> _What you are asked to do_
After the line containing "proc 虚拟文件系统实现了 mpfs", copy nothing more; up to and including it, copy every line of the listing exactly from the first, leaving out the pictures.

> _Records for this task_
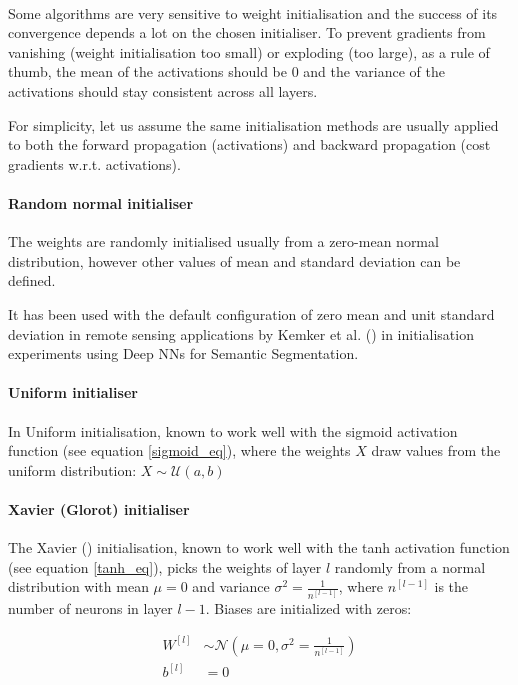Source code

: \paragraph{}
Some algorithms are very sensitive to weight initialisation and the success of its convergence depends a lot on the chosen initialiser. To prevent gradients from vanishing (weight initialisation too small) or exploding (too large), as a rule of thumb, the mean of the activations should be $0$ and the variance of the activations should stay consistent across all layers.

For simplicity, let us assume the same initialisation methods are usually applied to both the forward propagation (activations) and backward propagation (cost gradients \gls{w.r.t.} activations).

\paragraph{Random normal initialiser} The weights are randomly initialised usually from a zero-mean normal distribution, however other values of mean and standard deviation can be defined. 

It has been used with the default configuration of zero mean and unit standard deviation in remote sensing applications by Kemker et al. (\cite{kemker2018algorithms}) in initialisation experiments using Deep \gls{NN}s for Semantic Segmentation.

\paragraph{Uniform initialiser} In Uniform initialisation, known to work well with the sigmoid activation function (see equation \ref{sigmoid_eq}), where the weights $X$ draw values from the uniform distribution:
$X \sim \mathcal{U}(a,b)$
\paragraph{Xavier (Glorot) initialiser} The Xavier (\cite{pmlrv9glorot10a}) initialisation, known to work well with the tanh activation function (see equation \ref{tanh_eq}), picks the weights of layer $l$ randomly from a normal distribution with mean $\mu = 0$ and variance $\sigma^2 = \frac{1}{n^{[l-1]}}$, where $n^{[l-1]}$ is the number of neurons in layer $l-1$. Biases are initialized with zeros:

\begin{equation} 
\begin{aligned}W^{[l]} &\sim \mathcal{N}(\mu=0,\sigma^2 = \frac{1}{n^{[l-1]}})\\ b^{[l]} &= 0\end{aligned}
\end{equation}

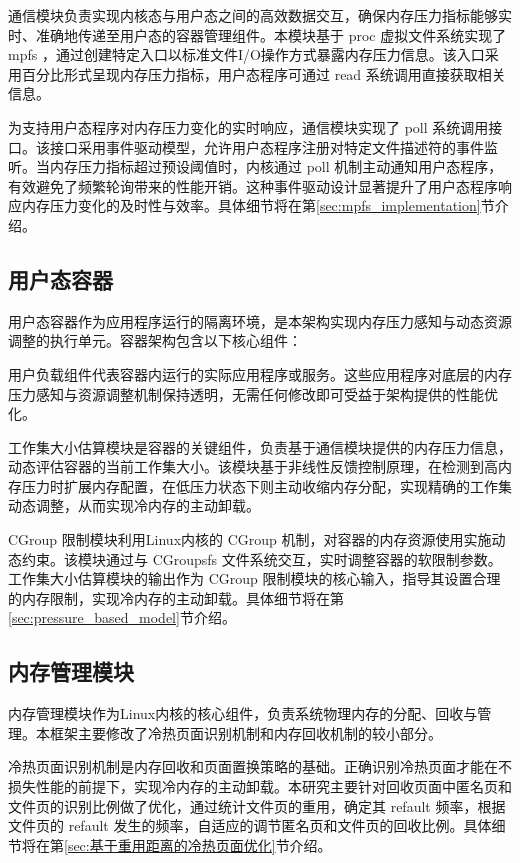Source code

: 通信模块负责实现内核态与用户态之间的高效数据交互，确保内存压力指标能够实时、准确地传递至用户态的容器管理组件。本模块基于 proc 虚拟文件系统实现了 mpfs ，通过创建特定入口以标准文件I/O操作方式暴露内存压力信息。该入口采用百分比形式呈现内存压力指标，用户态程序可通过 read 系统调用直接获取相关信息。

为支持用户态程序对内存压力变化的实时响应，通信模块实现了 poll 系统调用接口。该接口采用事件驱动模型，允许用户态程序注册对特定文件描述符的事件监听。当内存压力指标超过预设阈值时，内核通过 poll 机制主动通知用户态程序，有效避免了频繁轮询带来的性能开销。这种事件驱动设计显著提升了用户态程序响应内存压力变化的及时性与效率。具体细节将在第\ref{sec:mpfs_implementation}节介绍。

\subsection{用户态容器}

用户态容器作为应用程序运行的隔离环境，是本架构实现内存压力感知与动态资源调整的执行单元。容器架构包含以下核心组件：

用户负载组件代表容器内运行的实际应用程序或服务。这些应用程序对底层的内存压力感知与资源调整机制保持透明，无需任何修改即可受益于架构提供的性能优化。

工作集大小估算模块是容器的关键组件，负责基于通信模块提供的内存压力信息，动态评估容器的当前工作集大小。该模块基于非线性反馈控制原理，在检测到高内存压力时扩展内存配置，在低压力状态下则主动收缩内存分配，实现精确的工作集动态调整，从而实现冷内存的主动卸载。

 CGroup 限制模块利用Linux内核的 CGroup 机制，对容器的内存资源使用实施动态约束。该模块通过与 CGroupsfs 文件系统交互，实时调整容器的软限制参数。工作集大小估算模块的输出作为 CGroup 限制模块的核心输入，指导其设置合理的内存限制，实现冷内存的主动卸载。具体细节将在第\ref{sec:pressure_based_model}节介绍。

\subsection{内存管理模块}

内存管理模块作为Linux内核的核心组件，负责系统物理内存的分配、回收与管理。本框架主要修改了冷热页面识别机制和内存回收机制的较小部分。

冷热页面识别机制是内存回收和页面置换策略的基础。正确识别冷热页面才能在不损失性能的前提下，实现冷内存的主动卸载。本研究主要针对回收页面中匿名页和文件页的识别比例做了优化，通过统计文件页的重用，确定其 refault 频率，根据文件页的 refault 发生的频率，自适应的调节匿名页和文件页的回收比例。具体细节将在第\ref{sec:基于重用距离的冷热页面优化}节介绍。

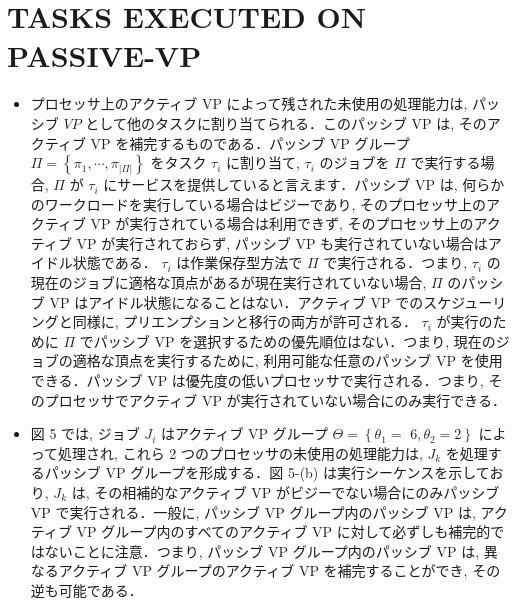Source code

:
\section{TASKS EXECUTED ON PASSIVE-VP}
\label{sec: tasks executed on passive-vp}

\begin{frame}{}
    \begin{itemize}
        \item プロセッサ上のアクティブ VP によって残された未使用の処理能力は, パッシブ $V P$ として他のタスクに割り当てられる．このパッシブ VP は, そのアクティブ VP を補完するものである．パッシブ VP グループ $\Pi=\left\{\pi_{1}, \cdots, \pi_{|\Pi|}\right\}$ をタスク $\tau_{i}$ に割り当て, $\tau_{i}$ のジョブを $\Pi$ で実行する場合, $\Pi$ が $\tau_{i}$ にサービスを提供していると言えます．パッシブ VP は, 何らかのワークロードを実行している場合はビジーであり, そのプロセッサ上のアクティブ VP が実行されている場合は利用できず, そのプロセッサ上のアクティブ VP が実行されておらず, パッシブ VP も実行されていない場合はアイドル状態である． $\tau_{i}$ は作業保存型方法で $\Pi$ で実行される．つまり, $\tau_{i}$ の現在のジョブに適格な頂点があるが現在実行されていない場合, $\Pi$ のパッシブ VP はアイドル状態になることはない．アクティブ VP でのスケジューリングと同様に, プリエンプションと移行の両方が許可される． $\tau_{i}$ が実行のために $\Pi$ でパッシブ VP を選択するための優先順位はない．つまり, 現在のジョブの適格な頂点を実行するために, 利用可能な任意のパッシブ VP を使用できる．パッシブ VP は優先度の低いプロセッサで実行される．つまり, そのプロセッサでアクティブ VP が実行されていない場合にのみ実行できる．
    \end{itemize}
\end{frame}

\begin{frame}{}
    \begin{itemize}
        \item 図 5 では, ジョブ $J_{i}$ はアクティブ VP グループ $\Theta=\left\{\theta_{1}=\right.$  $\left.6, \theta_{2}=2\right\}$ によって処理され, これら 2 つのプロセッサの未使用の処理能力は, $J_{k}$ を処理するパッシブ VP グループを形成する．図 5-(b) は実行シーケンスを示しており, $J_{k}$ は, その相補的なアクティブ VP がビジーでない場合にのみパッシブ VP で実行される．一般に, パッシブ VP グループ内のパッシブ VP は, アクティブ VP グループ内のすべてのアクティブ VP に対して必ずしも補完的ではないことに注意．つまり, パッシブ VP グループ内のパッシブ VP は, 異なるアクティブ VP グループのアクティブ VP を補完することができ, その逆も可能である．
    \end{itemize}
\end{frame}

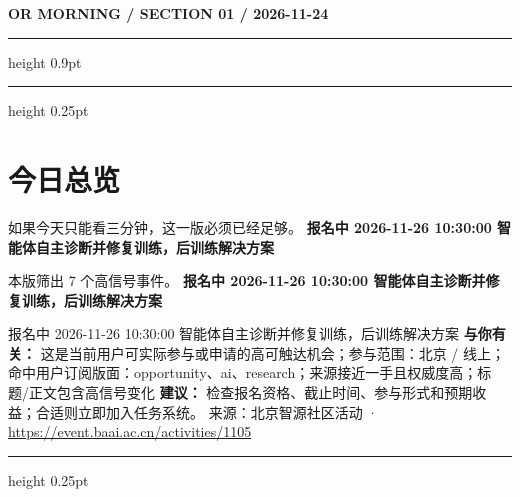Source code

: \documentclass[10.5pt]{ctexart}
\begin{document}
{\small\bfseries OR MORNING / SECTION 01 / 2026-11-24}
\vspace{2mm}
\hrule height 0.9pt
\vspace{1.5mm}
\hrule height 0.25pt
\vspace{4mm}
\section*{今日总览}
{\color{ormuted} 如果今天只能看三分钟，这一版必须已经足够。}
\vspace{2mm}
{\fontsize{25}{29}\selectfont\bfseries 报名中 2026-11-26 10:30:00 智能体自主诊断并修复训练，后训练解决方案}\par
\vspace{2mm}
{\large 本版筛出 7 个高信号事件。}
\vspace{3mm}
{\Large\bfseries 报名中 2026-11-26 10:30:00 智能体自主诊断并修复训练，后训练解决方案}\par
报名中 2026-11-26 10:30:00 智能体自主诊断并修复训练，后训练解决方案
\textbf{与你有关：} 这是当前用户可实际参与或申请的高可触达机会；参与范围：北京 / 线上；命中用户订阅版面：opportunity、ai、research；来源接近一手且权威度高；标题/正文包含高信号变化
\textbf{建议：} 检查报名资格、截止时间、参与形式和预期收益；合适则立即加入任务系统。
{\footnotesize\color{ormuted} 来源：北京智源社区活动 · \url{https://event.baai.ac.cn/activities/1105}}
\vspace{3mm}
\hrule height 0.25pt
\vspace{3mm}
\end{document}
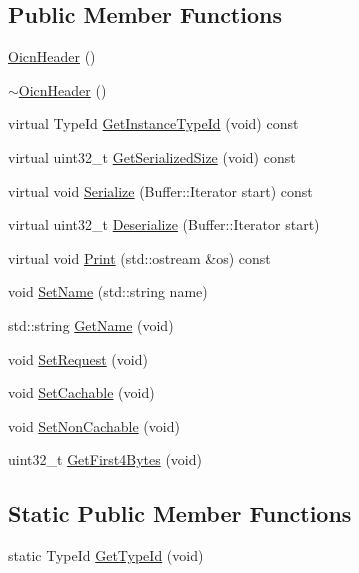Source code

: \subsection*{Public Member Functions}
\begin{DoxyCompactItemize}
\item 
\hyperlink{classns3_1_1OicnHeader_a496135b4907b91cabe5387a4917994a5}{Oicn\-Header} ()
\item 
\hyperlink{classns3_1_1OicnHeader_af7ce0b989e6cd7123b984bcfb205150d}{$\sim$\-Oicn\-Header} ()
\item 
virtual Type\-Id \hyperlink{classns3_1_1OicnHeader_a39c2a2431d2aef132ac52e1d1ab1e892}{Get\-Instance\-Type\-Id} (void) const 
\item 
virtual uint32\-\_\-t \hyperlink{classns3_1_1OicnHeader_a4b0ba5fa4fe164e9e42a23a9a7b43268}{Get\-Serialized\-Size} (void) const 
\item 
virtual void \hyperlink{classns3_1_1OicnHeader_a427490fecb88ecfdb3576ab39ed31f5e}{Serialize} (Buffer\-::\-Iterator start) const 
\item 
virtual uint32\-\_\-t \hyperlink{classns3_1_1OicnHeader_af16eaf62f9048fe56e714f44459f754d}{Deserialize} (Buffer\-::\-Iterator start)
\item 
virtual void \hyperlink{classns3_1_1OicnHeader_ac5b6b41e69772b2c018adc0c313fc315}{Print} (std\-::ostream \&os) const 
\item 
void \hyperlink{classns3_1_1OicnHeader_afd6c18de6e052e61ed4de112c5724a18}{Set\-Name} (std\-::string name)
\item 
std\-::string \hyperlink{classns3_1_1OicnHeader_a00f48c0a31a66618f6c92431520801c3}{Get\-Name} (void)
\item 
void \hyperlink{classns3_1_1OicnHeader_ad49869449f12e894cc2dfb193d1a0181}{Set\-Request} (void)
\item 
void \hyperlink{classns3_1_1OicnHeader_a08a99a9ac99df2fca8af740137d47992}{Set\-Cachable} (void)
\item 
void \hyperlink{classns3_1_1OicnHeader_aa1e7e27b1b855587f0bf855c77b1ad64}{Set\-Non\-Cachable} (void)
\item 
uint32\-\_\-t \hyperlink{classns3_1_1OicnHeader_a9b5651fe0d172672e3e020c5df84a1c1}{Get\-First4\-Bytes} (void)
\end{DoxyCompactItemize}
\subsection*{Static Public Member Functions}
\begin{DoxyCompactItemize}
\item 
static Type\-Id \hyperlink{classns3_1_1OicnHeader_a275c1bad03b9f9ec4f11346a93061ac6}{Get\-Type\-Id} (void)
\end{DoxyCompactItemize}
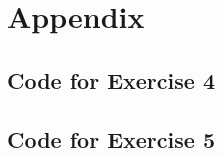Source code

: \documentclass[12pt]{article}
\begin{document}
\section*{Appendix}\label{appendix}
\subsection*{Code for Exercise 4}

\subsection*{Code for Exercise 5}

% 
% 
\end{document}

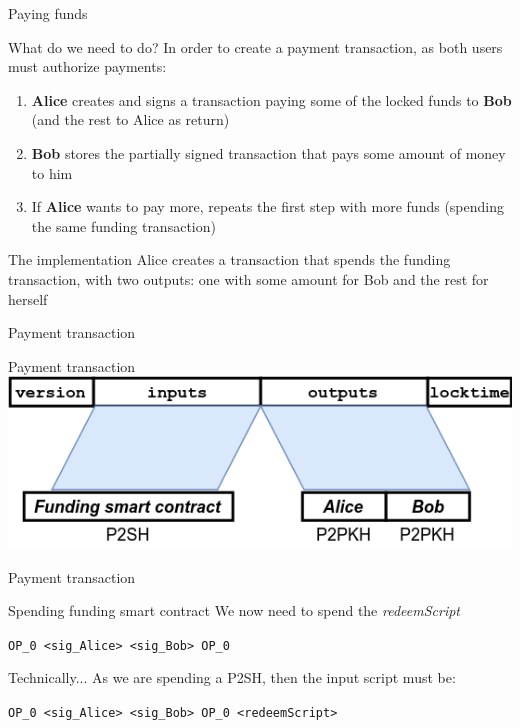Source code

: \documentclass{beamer}
\begin{document}
\begin{frame}{Paying funds}
 \begin{block}{What do we need to do?}
  In order to create a payment transaction, as both users must authorize payments:
  \begin{enumerate}
   \item \textbf{Alice} creates and signs a transaction paying some of the locked funds to \textbf{Bob} (and the rest to Alice as return)
   \item \textbf{Bob} stores the partially signed transaction that pays some amount of money to him
   \item If \textbf{Alice} wants to pay more, repeats the first step with more funds (spending the same funding transaction)
  \end{enumerate}
 \end{block}
 \pause
 \begin{block}{The implementation}
  Alice creates a transaction that spends the funding transaction, with two outputs: one with some amount for Bob and the rest for herself
 \end{block}
\end{frame}
\begin{frame}{Payment transaction}
 \begin{exampleblock}{Payment transaction}
  \includegraphics[width=\textwidth, height=0.8\textheight, keepaspectratio]{img/unidir_tx_payment.png}
 \end{exampleblock}
\end{frame}
\begin{frame}{Payment transaction}
 \begin{exampleblock}{Spending funding smart contract}
  We now need to spend the \textit{redeemScript}
  \pause
  \begin{center}
   \texttt{OP\_0 <sig\_Alice> <sig\_Bob> OP\_0}
  \end{center}
 \end{exampleblock}
 \begin{exampleblock}{Technically...}
  As we are spending a P2SH, then the input script must be:\
  \begin{center}
   \texttt{OP\_0 <sig\_Alice> <sig\_Bob> OP\_0 <redeemScript>}
  \end{center}

 \end{exampleblock}
\end{frame}
\end{document}
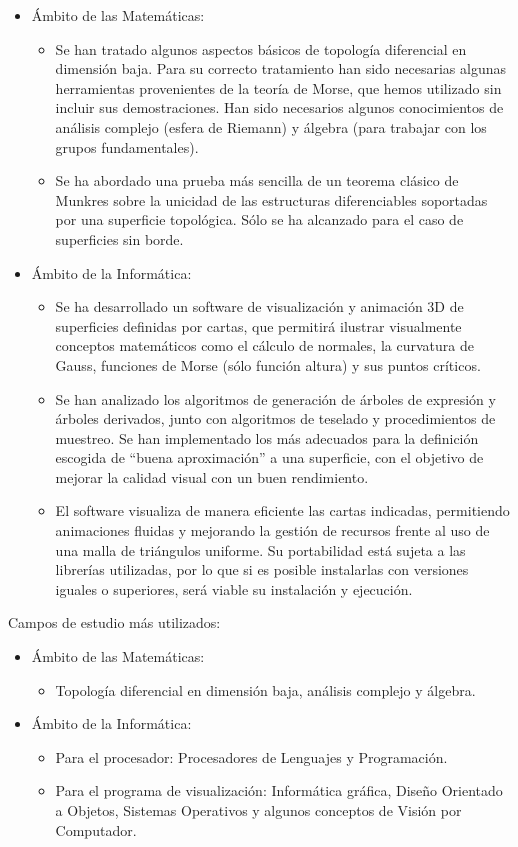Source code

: \begin{itemize}
	\item Ámbito de las Matemáticas:
	\begin{itemize}
		\item Se han tratado algunos aspectos básicos de topología diferencial en dimensión baja. Para su correcto tratamiento han sido necesarias algunas herramientas provenientes de la teoría de Morse, que hemos utilizado sin incluir sus demostraciones. Han sido necesarios algunos conocimientos de análisis complejo (esfera de Riemann) y álgebra (para trabajar con los grupos fundamentales).
		\item Se ha abordado una prueba más sencilla de un teorema clásico de Munkres sobre la unicidad de las estructuras diferenciables soportadas por una superficie topológica. Sólo se ha alcanzado para el caso de superficies sin borde.
	\end{itemize}
	\item Ámbito de la Informática:
	\begin{itemize}
		\item Se ha desarrollado un software de visualización y animación $3$D de superficies definidas por cartas, que permitirá ilustrar visualmente conceptos matemáticos como el cálculo de normales, la curvatura de Gauss, funciones de Morse (sólo función altura) y sus puntos críticos.
		\item Se han analizado los algoritmos de generación de árboles de expresión y árboles derivados, junto con algoritmos de teselado y procedimientos de muestreo. Se han implementado los más adecuados para la definición escogida de ``buena aproximación'' a una superficie, con el objetivo de mejorar la calidad visual con un buen rendimiento.
		\item El software visualiza de manera eficiente las cartas indicadas, permitiendo animaciones fluidas y mejorando la gestión de recursos frente al uso de una malla de triángulos uniforme. Su portabilidad está sujeta a las librerías utilizadas, por lo que si es posible instalarlas con versiones iguales o superiores, será viable su instalación y ejecución.
	\end{itemize}
\end{itemize}
Campos de estudio más utilizados:
\begin{itemize}
	\item Ámbito de las Matemáticas:
	\begin{itemize}
		\item Topología diferencial en dimensión baja, análisis complejo y álgebra.
	\end{itemize}
	\item Ámbito de la Informática:
	\begin{itemize}
		\item Para el procesador: Procesadores de Lenguajes y Programación.
		\item Para el programa de visualización: Informática gráfica, Diseño Orientado a Objetos, Sistemas Operativos y algunos conceptos de Visión por Computador.
	\end{itemize}
\end{itemize}

\endinput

> _Response_
Source code

: \paragraph{}
Some algorithms are very sensitive to weight initialisation and the success of its convergence depends a lot on the chosen initialiser. To prevent gradients from vanishing (weight initialisation too small) or exploding (too large), as a rule of thumb, the mean of the activations should be $0$ and the variance of the activations should stay consistent across all layers.

For simplicity, let us assume the same initialisation methods are usually applied to both the forward propagation (activations) and backward propagation (cost gradients \gls{w.r.t.} activations).

\paragraph{Random normal initialiser} The weights are randomly initialised usually from a zero-mean normal distribution, however other values of mean and standard deviation can be defined. 

It has been used with the default configuration of zero mean and unit standard deviation in remote sensing applications by Kemker et al. (\cite{kemker2018algorithms}) in initialisation experiments using Deep \gls{NN}s for Semantic Segmentation.

\paragraph{Uniform initialiser} In Uniform initialisation, known to work well with the sigmoid activation function (see equation \ref{sigmoid_eq}), where the weights $X$ draw values from the uniform distribution:
$X \sim \mathcal{U}(a,b)$
\paragraph{Xavier (Glorot) initialiser} The Xavier (\cite{pmlrv9glorot10a}) initialisation, known to work well with the tanh activation function (see equation \ref{tanh_eq}), picks the weights of layer $l$ randomly from a normal distribution with mean $\mu = 0$ and variance $\sigma^2 = \frac{1}{n^{[l-1]}}$, where $n^{[l-1]}$ is the number of neurons in layer $l-1$. Biases are initialized with zeros:

\begin{equation} 
\begin{aligned}W^{[l]} &\sim \mathcal{N}(\mu=0,\sigma^2 = \frac{1}{n^{[l-1]}})\\ b^{[l]} &= 0\end{aligned}
\end{equation}

Source code

: 通信模块负责实现内核态与用户态之间的高效数据交互，确保内存压力指标能够实时、准确地传递至用户态的容器管理组件。本模块基于 proc 虚拟文件系统实现了 mpfs ，通过创建特定入口以标准文件I/O操作方式暴露内存压力信息。该入口采用百分比形式呈现内存压力指标，用户态程序可通过 read 系统调用直接获取相关信息。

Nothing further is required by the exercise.